Bagi orang yang berada di posisi netral, tangisan Ahok cukup mengejutkan. Pasalnya, bekas bupati Belitung Timur selalu tampak garang dan sepertinya tidak akan takut apa pun, bahkan kepada malaikat maut sekalipun—seperti yang Ahok beberapa kali ucapkan bahwa dia tidak takut mati dalam memegang prinsip.

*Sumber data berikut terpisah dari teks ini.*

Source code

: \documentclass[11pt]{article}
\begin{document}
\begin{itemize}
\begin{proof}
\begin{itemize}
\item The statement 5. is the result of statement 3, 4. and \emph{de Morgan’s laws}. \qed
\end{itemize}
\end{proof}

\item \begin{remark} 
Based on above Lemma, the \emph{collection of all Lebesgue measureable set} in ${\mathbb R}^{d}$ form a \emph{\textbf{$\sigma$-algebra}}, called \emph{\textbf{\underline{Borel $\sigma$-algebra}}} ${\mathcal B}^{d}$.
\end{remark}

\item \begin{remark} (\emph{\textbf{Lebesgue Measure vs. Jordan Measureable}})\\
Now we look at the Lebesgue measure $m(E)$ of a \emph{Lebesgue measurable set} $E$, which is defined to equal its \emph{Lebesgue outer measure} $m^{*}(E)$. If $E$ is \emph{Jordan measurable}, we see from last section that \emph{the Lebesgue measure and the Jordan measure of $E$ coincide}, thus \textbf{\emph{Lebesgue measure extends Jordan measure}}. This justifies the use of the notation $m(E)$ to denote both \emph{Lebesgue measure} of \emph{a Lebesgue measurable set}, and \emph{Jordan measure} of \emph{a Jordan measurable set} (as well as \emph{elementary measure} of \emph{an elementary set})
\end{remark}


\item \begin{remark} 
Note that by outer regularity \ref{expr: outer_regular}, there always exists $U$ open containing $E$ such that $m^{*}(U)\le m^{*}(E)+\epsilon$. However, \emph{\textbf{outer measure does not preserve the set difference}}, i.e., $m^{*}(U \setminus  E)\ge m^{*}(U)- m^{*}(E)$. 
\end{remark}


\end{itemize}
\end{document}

Bagi pria secara umum, menangis memang sesuatu yang istimewa karena mereka sejak kecil dicekoki ajaran jika lelaki haram cengeng dan mudah menangis. Hal ini sering justru menjadi beban—termasuk mengekspresikan kebahagiaan. Jika telanjur menangis seperti kasus Ahok, orang pun dibuat heboh.
Berhalanisasi Ahok
Seumpama Ahok tenang atau bersikap seperti biasa dengan gaya bicara meledak-ledak, penentangnya tetap akan menyerang. Bahkan, serangannya bisa merembet ke pihak lain. Orang-orang ini akan menyebut Ahok tenang karena sudah diamankan oleh Presiden Jokowi dan polisi, seperti yang sudah mengemuka sebelum demo kolosal 411 dan 212 digalang.
Posisi Ahok sudah telanjur sulit. Opini dan persepsi yang dibangun secara kontinu selama ini sudah menjadi kutub idiologi: yang mendukung yakin Ahok selalu benar, sedangkan yang lain memposisikan Ahok selalu salah.
Ahok benar-benar sudah menjadi idola, dalam makna yang paling primordial, yakni ‘berhala’. Bagi pendukung, Ahok sudah menjadi ikon pemimpin adil, tegas dan pembela rakyat kecil sehingga apa pun kondisinya harus dibela. Sementara itu, di pihak lain, Ahok dijadikan simbol desakralitas agama dan demoralisasi sehingga harus dilawan.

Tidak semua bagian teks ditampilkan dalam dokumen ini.